And that also meant he understood how it was changing.
Since 2010, Miami has lost almost half of its Black residents as gentrification has exploded across the city. Along one block of 61st Street near his home, I walked past 12 buildings in a row that were either under construction or had a sign advertising new, higher rents.
Isaiah told me that to truly understand his city, you have to look beyond its biggest tourist attraction. “What's on the beach, that's on the beach,” he said, “but what we go through here in Miami is really bad.”
Climate change is a part of the reason why.
With rising seas threatening oceanfront properties, developers and wealthier residents are rebranding long-neglected Black neighborhoods like his as the new safe bet. The same redlined, inland areas that confined Black families to higher ground are now being marketed as “up-and-coming” — and long-term residents are paying the price.
In my latest piece, I follow Isaiah and his neighbors as they navigate this new reality: landlords clearing out buildings for renovations, rent hikes that double almost overnight, and a city that leads the nation in all-cash investment offers on homes.
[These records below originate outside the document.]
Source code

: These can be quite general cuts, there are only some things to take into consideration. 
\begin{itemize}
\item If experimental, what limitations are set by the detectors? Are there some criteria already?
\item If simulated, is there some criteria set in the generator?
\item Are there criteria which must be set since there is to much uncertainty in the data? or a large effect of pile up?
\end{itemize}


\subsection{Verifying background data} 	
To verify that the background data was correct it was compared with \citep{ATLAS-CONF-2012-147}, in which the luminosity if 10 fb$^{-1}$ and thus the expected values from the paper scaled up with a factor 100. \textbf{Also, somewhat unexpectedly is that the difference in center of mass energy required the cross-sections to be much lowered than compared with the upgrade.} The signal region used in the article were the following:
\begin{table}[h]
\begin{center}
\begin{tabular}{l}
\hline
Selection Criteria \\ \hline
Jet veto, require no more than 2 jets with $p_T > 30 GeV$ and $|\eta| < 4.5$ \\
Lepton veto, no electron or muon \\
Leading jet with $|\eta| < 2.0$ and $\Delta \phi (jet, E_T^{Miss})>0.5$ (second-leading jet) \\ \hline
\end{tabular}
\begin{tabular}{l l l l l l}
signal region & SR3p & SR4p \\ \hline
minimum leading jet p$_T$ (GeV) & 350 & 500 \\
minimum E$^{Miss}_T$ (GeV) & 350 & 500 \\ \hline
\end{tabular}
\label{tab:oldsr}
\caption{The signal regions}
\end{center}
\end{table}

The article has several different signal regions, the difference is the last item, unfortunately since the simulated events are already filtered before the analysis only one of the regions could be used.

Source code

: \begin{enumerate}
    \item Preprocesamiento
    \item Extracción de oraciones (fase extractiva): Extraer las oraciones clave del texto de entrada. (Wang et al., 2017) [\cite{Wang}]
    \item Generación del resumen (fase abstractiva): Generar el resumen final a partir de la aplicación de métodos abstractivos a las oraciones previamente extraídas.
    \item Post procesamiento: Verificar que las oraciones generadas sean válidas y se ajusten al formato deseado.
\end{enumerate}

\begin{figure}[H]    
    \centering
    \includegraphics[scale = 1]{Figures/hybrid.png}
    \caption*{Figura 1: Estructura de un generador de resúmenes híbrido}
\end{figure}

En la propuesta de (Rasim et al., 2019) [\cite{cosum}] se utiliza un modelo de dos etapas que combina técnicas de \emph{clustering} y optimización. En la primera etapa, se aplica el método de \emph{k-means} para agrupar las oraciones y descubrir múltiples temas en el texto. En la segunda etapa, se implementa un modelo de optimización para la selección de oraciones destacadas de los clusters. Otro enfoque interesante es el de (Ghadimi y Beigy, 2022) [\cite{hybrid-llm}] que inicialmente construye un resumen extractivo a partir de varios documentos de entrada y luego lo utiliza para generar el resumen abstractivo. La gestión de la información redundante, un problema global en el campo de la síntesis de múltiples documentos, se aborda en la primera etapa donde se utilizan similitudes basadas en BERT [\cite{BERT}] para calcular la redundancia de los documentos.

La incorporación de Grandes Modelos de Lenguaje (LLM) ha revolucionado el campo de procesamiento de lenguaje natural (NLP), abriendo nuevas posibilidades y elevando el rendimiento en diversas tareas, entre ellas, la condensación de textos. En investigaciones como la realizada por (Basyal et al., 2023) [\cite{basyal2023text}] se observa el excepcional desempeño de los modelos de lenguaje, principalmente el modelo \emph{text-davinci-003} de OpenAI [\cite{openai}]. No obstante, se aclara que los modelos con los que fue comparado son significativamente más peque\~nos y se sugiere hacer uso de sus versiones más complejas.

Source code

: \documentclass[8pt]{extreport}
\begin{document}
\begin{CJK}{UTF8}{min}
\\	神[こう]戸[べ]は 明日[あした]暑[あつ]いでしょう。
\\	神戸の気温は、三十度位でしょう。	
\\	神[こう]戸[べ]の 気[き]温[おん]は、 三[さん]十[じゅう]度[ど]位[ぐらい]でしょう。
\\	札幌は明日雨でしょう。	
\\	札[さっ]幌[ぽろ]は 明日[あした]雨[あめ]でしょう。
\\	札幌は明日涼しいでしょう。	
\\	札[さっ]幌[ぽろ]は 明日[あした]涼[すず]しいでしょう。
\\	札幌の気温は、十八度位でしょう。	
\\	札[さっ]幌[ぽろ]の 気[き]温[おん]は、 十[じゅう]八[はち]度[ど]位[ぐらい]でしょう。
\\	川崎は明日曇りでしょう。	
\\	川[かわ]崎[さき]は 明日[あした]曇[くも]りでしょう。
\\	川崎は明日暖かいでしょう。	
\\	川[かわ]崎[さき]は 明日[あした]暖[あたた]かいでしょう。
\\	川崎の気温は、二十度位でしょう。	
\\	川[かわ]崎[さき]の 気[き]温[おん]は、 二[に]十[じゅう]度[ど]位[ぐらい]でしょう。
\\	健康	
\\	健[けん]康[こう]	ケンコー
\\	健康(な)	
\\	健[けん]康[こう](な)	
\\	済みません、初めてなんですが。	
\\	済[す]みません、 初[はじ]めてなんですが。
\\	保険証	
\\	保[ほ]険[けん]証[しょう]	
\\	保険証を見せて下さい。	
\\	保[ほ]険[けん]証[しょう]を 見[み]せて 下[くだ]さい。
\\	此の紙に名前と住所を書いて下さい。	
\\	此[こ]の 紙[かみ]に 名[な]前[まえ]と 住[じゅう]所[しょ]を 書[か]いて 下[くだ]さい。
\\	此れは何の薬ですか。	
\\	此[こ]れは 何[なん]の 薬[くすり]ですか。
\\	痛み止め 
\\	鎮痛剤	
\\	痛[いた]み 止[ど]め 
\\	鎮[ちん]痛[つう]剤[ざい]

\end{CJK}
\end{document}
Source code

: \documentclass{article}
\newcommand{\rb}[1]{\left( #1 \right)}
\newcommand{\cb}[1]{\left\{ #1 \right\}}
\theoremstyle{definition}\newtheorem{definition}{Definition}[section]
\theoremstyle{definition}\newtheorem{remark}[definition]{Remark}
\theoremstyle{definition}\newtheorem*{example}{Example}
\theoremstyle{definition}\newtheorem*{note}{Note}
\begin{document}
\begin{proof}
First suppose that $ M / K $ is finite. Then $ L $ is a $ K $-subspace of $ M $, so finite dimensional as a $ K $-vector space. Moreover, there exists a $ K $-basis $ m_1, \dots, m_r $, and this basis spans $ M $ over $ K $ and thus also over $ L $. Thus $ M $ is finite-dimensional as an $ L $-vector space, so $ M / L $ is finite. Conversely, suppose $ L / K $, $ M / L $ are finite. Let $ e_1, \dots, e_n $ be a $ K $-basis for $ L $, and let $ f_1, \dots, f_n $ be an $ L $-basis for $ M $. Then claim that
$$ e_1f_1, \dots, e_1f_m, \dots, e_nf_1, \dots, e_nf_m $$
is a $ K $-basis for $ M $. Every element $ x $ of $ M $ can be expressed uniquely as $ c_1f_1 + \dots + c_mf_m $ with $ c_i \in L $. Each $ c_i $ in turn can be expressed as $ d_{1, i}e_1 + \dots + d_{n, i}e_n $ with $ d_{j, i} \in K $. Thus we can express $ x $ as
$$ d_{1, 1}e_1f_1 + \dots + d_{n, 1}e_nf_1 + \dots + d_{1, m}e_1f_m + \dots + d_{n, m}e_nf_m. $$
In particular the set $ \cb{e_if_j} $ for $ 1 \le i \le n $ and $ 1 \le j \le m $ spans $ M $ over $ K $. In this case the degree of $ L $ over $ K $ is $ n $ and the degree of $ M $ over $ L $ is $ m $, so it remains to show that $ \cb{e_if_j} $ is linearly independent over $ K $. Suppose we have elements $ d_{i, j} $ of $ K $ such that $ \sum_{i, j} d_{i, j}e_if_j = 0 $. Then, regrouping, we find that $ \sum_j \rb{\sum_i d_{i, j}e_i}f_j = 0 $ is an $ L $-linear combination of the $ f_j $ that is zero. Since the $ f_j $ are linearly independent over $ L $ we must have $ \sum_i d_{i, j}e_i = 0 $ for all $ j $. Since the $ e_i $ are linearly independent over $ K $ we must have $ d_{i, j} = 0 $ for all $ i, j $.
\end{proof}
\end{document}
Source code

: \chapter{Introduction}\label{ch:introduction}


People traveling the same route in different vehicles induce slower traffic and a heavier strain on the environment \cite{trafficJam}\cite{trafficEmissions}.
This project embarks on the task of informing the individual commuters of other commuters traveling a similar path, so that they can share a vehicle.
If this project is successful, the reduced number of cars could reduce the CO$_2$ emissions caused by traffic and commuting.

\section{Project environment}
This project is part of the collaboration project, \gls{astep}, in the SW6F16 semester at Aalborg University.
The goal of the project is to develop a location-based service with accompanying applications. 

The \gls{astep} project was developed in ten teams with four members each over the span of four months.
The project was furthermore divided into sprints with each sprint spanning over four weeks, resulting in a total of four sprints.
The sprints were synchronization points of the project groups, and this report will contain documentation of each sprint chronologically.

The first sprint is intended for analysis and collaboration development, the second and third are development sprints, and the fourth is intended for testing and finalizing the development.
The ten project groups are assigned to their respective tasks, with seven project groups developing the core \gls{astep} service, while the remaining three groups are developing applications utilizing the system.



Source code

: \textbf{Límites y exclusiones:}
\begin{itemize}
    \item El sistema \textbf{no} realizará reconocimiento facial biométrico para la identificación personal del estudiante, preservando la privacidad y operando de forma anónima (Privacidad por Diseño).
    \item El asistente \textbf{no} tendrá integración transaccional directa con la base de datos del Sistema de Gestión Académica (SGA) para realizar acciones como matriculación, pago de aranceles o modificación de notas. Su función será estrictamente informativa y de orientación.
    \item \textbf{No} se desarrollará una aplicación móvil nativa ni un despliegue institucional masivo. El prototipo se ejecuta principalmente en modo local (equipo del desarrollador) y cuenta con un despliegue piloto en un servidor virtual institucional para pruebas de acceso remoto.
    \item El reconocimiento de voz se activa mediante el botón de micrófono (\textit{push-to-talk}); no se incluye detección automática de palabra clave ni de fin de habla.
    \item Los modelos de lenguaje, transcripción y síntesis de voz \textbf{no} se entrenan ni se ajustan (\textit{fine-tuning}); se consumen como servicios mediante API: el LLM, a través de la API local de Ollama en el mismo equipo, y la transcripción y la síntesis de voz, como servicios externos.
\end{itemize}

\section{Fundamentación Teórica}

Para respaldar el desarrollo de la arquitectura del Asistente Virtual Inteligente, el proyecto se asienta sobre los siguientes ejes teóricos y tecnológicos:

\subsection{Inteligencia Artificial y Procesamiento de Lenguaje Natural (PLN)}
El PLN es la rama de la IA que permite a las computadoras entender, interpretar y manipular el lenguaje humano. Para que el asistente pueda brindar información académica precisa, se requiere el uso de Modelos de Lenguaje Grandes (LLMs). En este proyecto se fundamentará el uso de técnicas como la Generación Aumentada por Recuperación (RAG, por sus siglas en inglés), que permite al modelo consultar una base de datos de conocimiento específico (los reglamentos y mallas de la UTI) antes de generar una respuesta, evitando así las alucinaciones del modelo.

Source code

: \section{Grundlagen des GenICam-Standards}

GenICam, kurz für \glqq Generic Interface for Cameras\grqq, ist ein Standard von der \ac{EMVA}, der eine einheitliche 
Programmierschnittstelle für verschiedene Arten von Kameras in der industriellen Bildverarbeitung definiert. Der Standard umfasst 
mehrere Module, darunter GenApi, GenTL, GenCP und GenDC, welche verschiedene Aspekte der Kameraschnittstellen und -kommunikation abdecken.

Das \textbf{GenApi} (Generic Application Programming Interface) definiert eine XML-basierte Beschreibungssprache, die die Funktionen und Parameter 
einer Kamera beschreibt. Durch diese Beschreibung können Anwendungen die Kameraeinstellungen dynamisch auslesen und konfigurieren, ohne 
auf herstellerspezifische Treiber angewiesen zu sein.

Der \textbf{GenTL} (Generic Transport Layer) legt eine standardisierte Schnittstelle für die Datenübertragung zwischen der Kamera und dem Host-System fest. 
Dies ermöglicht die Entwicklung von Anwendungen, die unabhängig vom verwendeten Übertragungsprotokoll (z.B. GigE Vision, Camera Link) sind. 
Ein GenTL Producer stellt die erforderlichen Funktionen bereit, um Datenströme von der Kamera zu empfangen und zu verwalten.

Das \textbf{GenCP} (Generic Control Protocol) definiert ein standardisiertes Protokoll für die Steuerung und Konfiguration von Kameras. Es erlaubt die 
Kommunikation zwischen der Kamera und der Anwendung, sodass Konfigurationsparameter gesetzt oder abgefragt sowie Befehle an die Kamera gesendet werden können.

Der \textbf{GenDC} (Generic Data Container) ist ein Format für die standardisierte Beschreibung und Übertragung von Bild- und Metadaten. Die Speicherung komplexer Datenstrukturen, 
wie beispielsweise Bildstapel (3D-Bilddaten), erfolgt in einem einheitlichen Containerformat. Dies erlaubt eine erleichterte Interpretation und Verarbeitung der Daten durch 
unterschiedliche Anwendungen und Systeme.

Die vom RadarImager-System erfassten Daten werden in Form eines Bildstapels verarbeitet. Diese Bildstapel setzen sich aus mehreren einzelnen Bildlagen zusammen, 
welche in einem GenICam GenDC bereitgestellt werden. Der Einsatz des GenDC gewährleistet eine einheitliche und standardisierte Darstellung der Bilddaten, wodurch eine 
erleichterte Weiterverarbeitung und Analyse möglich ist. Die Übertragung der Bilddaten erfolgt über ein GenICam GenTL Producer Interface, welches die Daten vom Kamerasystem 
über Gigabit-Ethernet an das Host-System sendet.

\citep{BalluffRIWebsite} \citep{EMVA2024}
For residents like Isaiah, climate change doesn’t show up first as a hurricane or a king tide. It is showing up as gentrification: an eviction notice, a demolished public housing building, and as a developer with a cash offer. It shows up as a neighborhood where the faces on the block start to look different, while the people who built that community are pushed farther away from opportunity, transit, and safety.
Isaiah’s story is one of many, but it reveals a pattern stretching across Miami and other coastal cities: Black communities are being asked to absorb the costs of a crisis they did not create, all over again. And it is already happening in places like Charleston, South Carolina; Norfolk, Virginia; and Houston — and maybe your neighborhood next.